En quelques semaines, écoulées entre le discours d'Agen, du 22 juin dernier, et le discours de Saint Etienne, prononcé le 9 novembre, la réforme des droits de succession, proposée par Nicolas Sarkozy et reprise par l'UMP, semble être passée d'un suppression pure et simple (Agen) à une exonération des patrimoines "petits et moyens" (Saint-Etienne).

Ce repli se traduit fort logiquement en chiffres : alors que la cellule de chiffrage de Débat 2007.fr avait calculé, pour le budget, une incidence de la mesure de l'ordre de 6 Md€ par an, le chiffrage de l'UMP fait ressortir une baisse de recettes de l'ordre de 3Md€. L'explication est à chercher dans la restriction nouvelle de la mesure aux "patrimoines petits et moyens", ce qui mériterait sans doute plus de précisions :

  • On rappellera que les patrimoines "petits et moyens" sont déjà exonérés en grande partie de droits de successions, par l'effet des divers abattements. Sans entrer dans la technique, et sans être exhaustif, il est utile de rappeler que les successions en ligne directe bénéficient d'un abattement (c'est-à-dire sont exonérées de droits de succession) à hauteur de 50 000 € par enfant ; il est bon d'ajouter que le conjoint bénéficie de mesures du même ordre (76 000€), que des abattements bénéficient aussi aux petits-enfants (30 000€), et que ces exonérations partielles, qui se cumulent, se renouvellent désormais tous les six ans ; ces patrimoines "petits et moyens" (déjà extrêmement importants aux yeux de certains Français défavorisés), connaissent déjà une transmission fiscalement indolore. Enfin, pour les patrimoines d'entrepreneurs, les pactes dits "Dutreil" améliorent encore la situation, moyennant la souscription de certains engagements.
  • Pour l'avenir, puisqu'un coût est annoncé pour le budget, c'est qu'il s'agit d'aller plus loin, dans le sillage du mouvement initié par nombre de pays de l'OCDE, qui exonèrent purement et simplement, et sans plafond, les transmissions successorales. Les entrepreneurs, comme l'ensemble des contribuables, s'en réjouiront. Sur un plan technique, aux incidences budgétaires directes, reste à savoir où s'arrêteront les patrimoines "petits et moyens", sachant qu'en réalité, les petits (pas si petits), on l'a vu, sont déjà exonérés en fait.
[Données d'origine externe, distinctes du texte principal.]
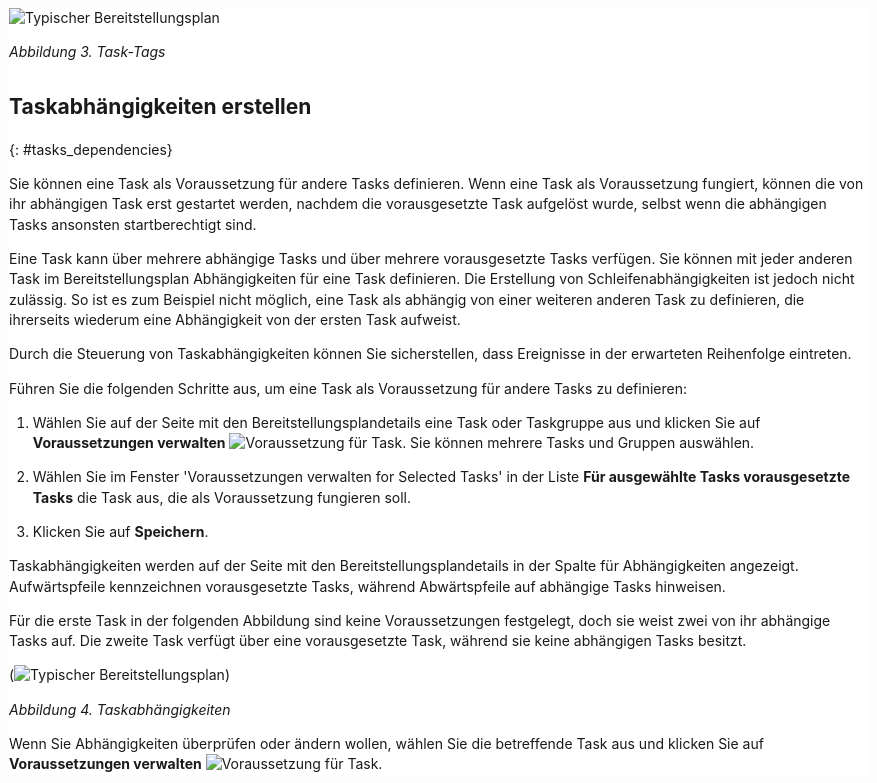 ![](../UCCR/images/task-tag-labels.png "Typischer Bereitstellungsplan")

*Abbildung 3. Task-Tags*

## Taskabhängigkeiten erstellen
{: #tasks_dependencies}

Sie können eine Task als Voraussetzung für andere Tasks definieren. Wenn eine Task als Voraussetzung fungiert, können die von ihr abhängigen Task erst gestartet werden, nachdem die vorausgesetzte Task aufgelöst wurde, selbst wenn die abhängigen Tasks ansonsten startberechtigt sind.

Eine Task kann über mehrere abhängige Tasks und über mehrere vorausgesetzte Tasks verfügen. Sie können mit jeder anderen Task im Bereitstellungsplan Abhängigkeiten für eine Task definieren. Die Erstellung von Schleifenabhängigkeiten ist jedoch nicht zulässig. So ist es zum Beispiel nicht möglich, eine Task als abhängig von einer weiteren anderen Task zu definieren, die ihrerseits wiederum eine Abhängigkeit von der ersten Task aufweist.

Durch die Steuerung von Taskabhängigkeiten können Sie sicherstellen, dass Ereignisse in der erwarteten Reihenfolge eintreten.

Führen Sie die folgenden Schritte aus, um eine Task als Voraussetzung für andere Tasks zu definieren:

1. Wählen Sie auf der Seite mit den Bereitstellungsplandetails eine Task oder Taskgruppe aus und klicken Sie auf **Voraussetzungen verwalten** <img class="inline" src="../UCCR/images/task-depend.png"  alt="Voraussetzung für Task">. Sie können mehrere Tasks und Gruppen auswählen.

1. Wählen Sie im Fenster 'Voraussetzungen verwalten for Selected Tasks' in der Liste **Für ausgewählte Tasks vorausgesetzte Tasks** die Task aus, die als Voraussetzung fungieren soll.

1. Klicken Sie auf **Speichern**.

Taskabhängigkeiten werden auf der Seite mit den Bereitstellungsplandetails in der Spalte für Abhängigkeiten angezeigt. Aufwärtspfeile kennzeichnen vorausgesetzte Tasks, während Abwärtspfeile auf abhängige Tasks hinweisen.

Für die erste Task in der folgenden Abbildung sind keine Voraussetzungen festgelegt, doch sie weist zwei von ihr abhängige Tasks auf. Die zweite Task verfügt über eine vorausgesetzte Task, während sie keine abhängigen Tasks besitzt.

(![](../UCCR/images/plan-w-depend.png "Typischer Bereitstellungsplan"))

*Abbildung 4. Taskabhängigkeiten*

Wenn Sie Abhängigkeiten überprüfen oder ändern wollen, wählen Sie die betreffende Task aus und klicken Sie auf **Voraussetzungen verwalten** <img class="inline" src="../UCCR/images/task-depend.png"  alt="Voraussetzung für Task">.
La mesure toucherait donc en réalité "les moyens", sans atteindre les plus importants (ceux qui, pourtant, ont eu tendance à quitter la France), si le lecteur des programmes chiffrés comprend la modification survenue entre Agen et Saint-Etienne.
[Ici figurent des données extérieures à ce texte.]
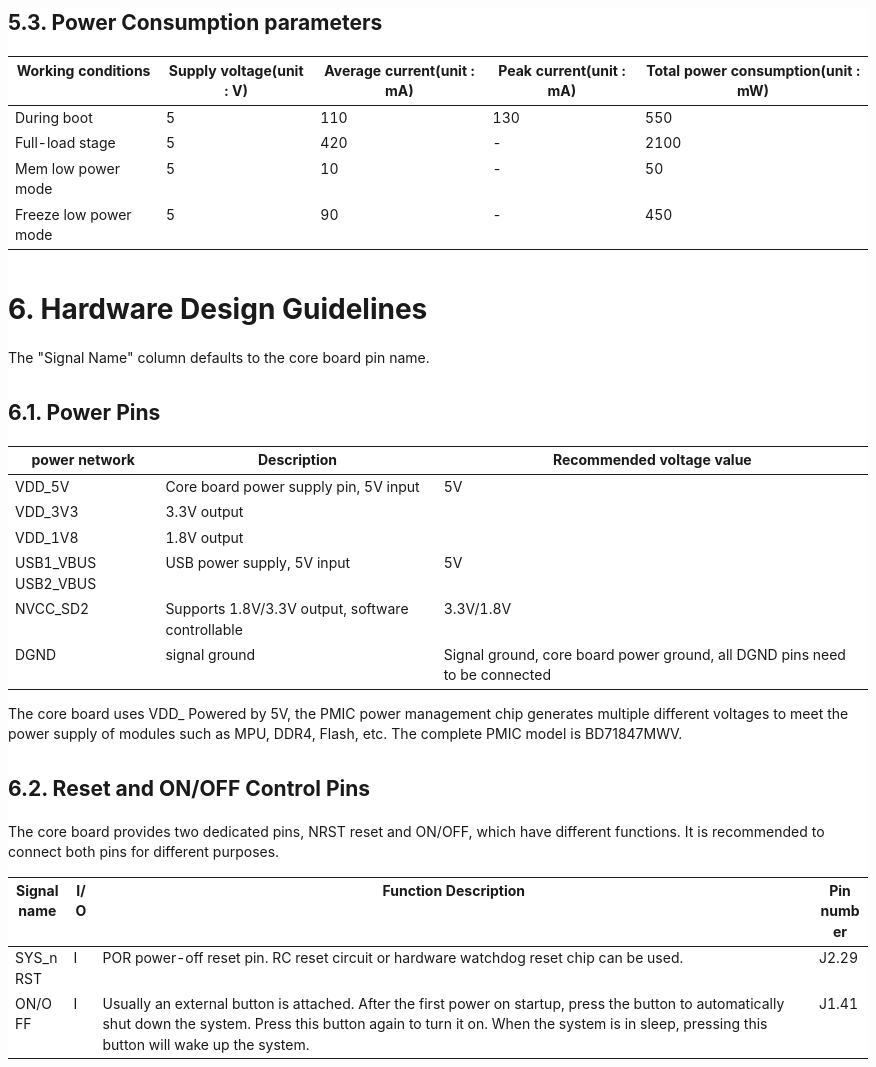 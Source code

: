  

## 5.3.  Power Consumption parameters



| **Working conditions** | **Supply voltage(unit : V)** | **Average current(unit : mA)** | **Peak current(unit : mA)** | **Total power consumption(unit : mW)** |
| ---------------------- | ---------------------------- | ------------------------------ | --------------------------- | -------------------------------------- |
| During boot            | 5                            | 110                            | 130                         | 550                                    |
| Full-load stage        | 5                            | 420                            | -                           | 2100                                   |
| Mem low power  mode    | 5                            | 10                             | -                           | 50                                     |
| Freeze low  power mode | 5                            | 90                             | -                           | 450                                    |

 

# 6.  Hardware Design Guidelines

The "Signal Name" column defaults to the core board pin name.

## 6.1.  Power Pins



| power network       | Description                                      | Recommended voltage value                                    |
| ------------------- | ------------------------------------------------ | ------------------------------------------------------------ |
| VDD_5V              | Core board power  supply pin, 5V input           | 5V                                                           |
| VDD_3V3             | 3.3V output                                      |                                                              |
| VDD_1V8             | 1.8V output                                      |                                                              |
| USB1_VBUS USB2_VBUS | USB power supply, 5V input                       | 5V                                                           |
| NVCC_SD2            | Supports 1.8V/3.3V output, software controllable | 3.3V/1.8V                                                    |
| DGND                | signal ground                                    | Signal ground, core board power ground, all DGND  pins need to be connected |

The core board uses VDD_ Powered by 5V, the PMIC power management chip generates multiple different voltages to meet the power supply of modules such as MPU, DDR4, Flash, etc. The complete PMIC model is BD71847MWV.

## 6.2.  Reset and ON/OFF Control Pins

The core board provides two dedicated pins, NRST reset and ON/OFF, which have different functions. It is recommended to connect both pins for different purposes.



| Signal name | I/O  | Function  Description                                        | Pin number |
| ----------- | ---- | ------------------------------------------------------------ | ---------- |
| SYS_nRST    | I    | POR power-off reset  pin. RC reset circuit or hardware watchdog reset chip can be used. | J2.29      |
| ON/OFF      | I    | Usually  an external button is attached.  After the first power on startup, press the button  to automatically shut down the system. Press this button again to turn it on.  When  the system is in sleep, pressing this button will wake up the system. | J1.41      |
Comme toujours dès qu'il est question de seuils et de plafonds, s'ouvrent les questions sur le périmètre concerné :

  • La valeur du patrimoine sera-t-elle le seul critère ?
  • La nature du patrimoine jouera-t-elle un rôle, dans le souci (par ailleurs légitime) du maintien de l'emploi (seuls les "moyens patrimoines professionnels" seraient concernés) ?
  • La nature de la transmission (donation et/ou succession) influera-t-elle sur le droit à exonération ?
  • Faudra-t-il prendre un engagement quelconque, comme dans le système "Dutreil" ?

En deux mots :

  • La mesure, même limitée aux "petits (avec la précision donnée supra) et moyens patrimoines", devrait procurer une réelle amélioration.
  • Il n'est pas illégitime de demander où s'arrête le "moyen" patrimoine.
  • Il n'est pas illégitime non plus de penser que, limitée en fait aux "moyens patrimoines", la mesure sera sans doute dépourvue d'effet sur le mal économique français de la délocalisation, qui ne touche que les gros patrimoines, limités en nombre (donc en voix).